Trick or treat?
Yes, the time has come for all to dress up in Halloween costumes, go trick-or-treating, and sit by the fireplace to discuss the horrific ghost stories that people have encountered since their childhood. That said, did you know that in the US, Halloween is the second-highest commercial holiday in which total expenditure goes up to $9 billion? So, considering the love between the US and Halloween, it’d be interesting to dig deep and find out the spooky elements of the country. We’ll find out if your city falls in the list of haunted places and whether you should be a bit extra careful this Halloween.
For this study, we extracted data from a website called Shadow Lands (feeling spooked yet?) to build the data set. Not only does it list haunted locations in the US, but also mentions the history behind each place. Visitors of the site have an option to add their own haunted place in case it is missing! Using the data from the website, several data fields related to each location was captured. Here is the list:
- location
- city
- state
- description text
- latitude and longitude of the city
Goals
Here is what we’re unraveling from the analysis:
- Top 30 haunted cities
- States based the number of haunted places
- Heatmap of haunted places across the US
- Frequently used words in the description
- Underlying connections of the words
The most haunted city
The chart shows the top thirty cities according to the number of haunted places. We see that Los Angeles, San Antonio, and Honolulu are at the top spots when it comes to haunted places.
It would be interesting to notice that Los Angeles has spooky locations with descriptions referring to Hollywood twenty five times and Universal Studios twice. And the following locations in LA are also prevalent:
- Boyle Heights
- Loyola Marymount University
- Occidental College
Be careful in these areas!
The most haunted state
Of all the states, California tops (not that it is a surprise), but it is closely followed by Texas and Pennsylvania. In case you’d rather stay in a less spooky city with lower number of “incidents”, I would recommend Montana, Delaware and Alaska since they are the least haunted states.

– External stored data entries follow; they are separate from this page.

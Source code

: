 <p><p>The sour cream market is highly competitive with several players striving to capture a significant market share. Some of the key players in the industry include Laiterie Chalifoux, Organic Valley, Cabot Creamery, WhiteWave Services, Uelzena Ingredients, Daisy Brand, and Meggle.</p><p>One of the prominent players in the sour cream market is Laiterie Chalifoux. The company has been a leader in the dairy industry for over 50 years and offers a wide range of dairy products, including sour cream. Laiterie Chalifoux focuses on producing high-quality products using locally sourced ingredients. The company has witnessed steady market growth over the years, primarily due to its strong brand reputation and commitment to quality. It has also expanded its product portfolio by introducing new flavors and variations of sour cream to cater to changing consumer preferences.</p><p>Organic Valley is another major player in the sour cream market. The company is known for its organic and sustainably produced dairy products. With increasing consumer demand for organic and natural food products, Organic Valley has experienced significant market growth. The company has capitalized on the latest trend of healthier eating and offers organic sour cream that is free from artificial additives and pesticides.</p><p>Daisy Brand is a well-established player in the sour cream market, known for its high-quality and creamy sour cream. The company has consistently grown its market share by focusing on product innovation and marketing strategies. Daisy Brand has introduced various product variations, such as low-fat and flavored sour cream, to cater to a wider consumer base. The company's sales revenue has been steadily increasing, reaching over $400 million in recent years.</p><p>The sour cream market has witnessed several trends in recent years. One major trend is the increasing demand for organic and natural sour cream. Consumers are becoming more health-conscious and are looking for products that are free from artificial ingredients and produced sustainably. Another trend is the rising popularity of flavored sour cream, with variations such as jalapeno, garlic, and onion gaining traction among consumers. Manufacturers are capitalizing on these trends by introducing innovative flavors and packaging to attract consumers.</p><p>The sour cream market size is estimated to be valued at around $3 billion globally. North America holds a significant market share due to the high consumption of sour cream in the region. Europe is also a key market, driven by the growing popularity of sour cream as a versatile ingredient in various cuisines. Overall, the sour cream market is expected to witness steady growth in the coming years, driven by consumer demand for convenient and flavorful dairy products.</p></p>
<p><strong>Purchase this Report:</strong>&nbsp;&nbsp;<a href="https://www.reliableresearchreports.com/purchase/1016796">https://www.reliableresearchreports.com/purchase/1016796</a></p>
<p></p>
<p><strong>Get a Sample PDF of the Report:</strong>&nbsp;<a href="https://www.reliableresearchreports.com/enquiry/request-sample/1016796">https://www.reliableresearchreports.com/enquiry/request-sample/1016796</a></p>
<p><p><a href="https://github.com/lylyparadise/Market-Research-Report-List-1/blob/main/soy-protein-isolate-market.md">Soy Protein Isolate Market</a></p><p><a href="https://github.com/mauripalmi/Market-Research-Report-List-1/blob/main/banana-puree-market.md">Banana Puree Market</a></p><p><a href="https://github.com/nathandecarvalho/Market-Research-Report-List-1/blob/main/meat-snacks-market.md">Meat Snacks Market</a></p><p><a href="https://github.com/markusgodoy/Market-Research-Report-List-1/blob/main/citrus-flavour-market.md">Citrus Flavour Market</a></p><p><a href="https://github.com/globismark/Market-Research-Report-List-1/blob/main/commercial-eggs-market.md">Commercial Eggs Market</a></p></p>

Heatmap of the haunted places
The charts for haunted cities and states give a fair idea, but is there another way to visualize how the haunted places are spread across the US? That’s when a heatmap comes into play to give an idea of the density of the locations.
Clearly, the East Coast has denser clusters of haunted places in comparison to the West Coast (only epicenters like LA, San Francisco, and Seattle contribute to spookiness here). Apart from that we see the Southern US is more haunted than the Northwestern US.
Frequently used words
Now, we will look at the most frequently used words in the description text of the data set. The following word cloud shows the top 300 terms:
It shows that words such as ‘night’, ‘people’, ‘old’, ‘see’, ‘house’, ‘ghost’, ‘room’, ‘building’, ‘room’, etc. are prevalent. Some of the interesting findings are the following:
- It seems the chance of encountering mysterious beings is higher in house, building and road in comparison to cemetery.
- The cumulative word count for female (women/girls/lady) is more than male (men/boys). Word count for ‘old’ is higher than ‘young’.
- Vampires outnumber werewolves in terms of word count.
Relationship between words
Although we figured out the frequently used words, it’d be much more insightful if we could find out the relationship between the words used in the description text. Here we will focus on bi-grams (a pair of consecutive written units) and visualize the relationship via network graph.
This network graph shows some interesting connections. For instance, there is a cluster of words related to soldiers and civil war which means some of the haunted places have emerged from the death and destruction caused by civil war. The larger cluster at the bottom associates ghost with haunt, hunters and stories (which makes sense). We also see words such as shadowy, ghostly and dark are associated with figures, which is connected to walking. Check out how the word poltergeist (noisy ghost) is associated with paranormal activity! This is mostly because of the nature of the poltergeists — they are known to levitate objects and horrify people by pinching, hitting and tripping humans.
So, that was some fun use of analytics and data sourcing via web scraping. Now it’s time for you to carve a pumpkin and impress people by capturing the talking points for the Halloween party.
Have a spooktacular Halloween and may the holy ghost bless you!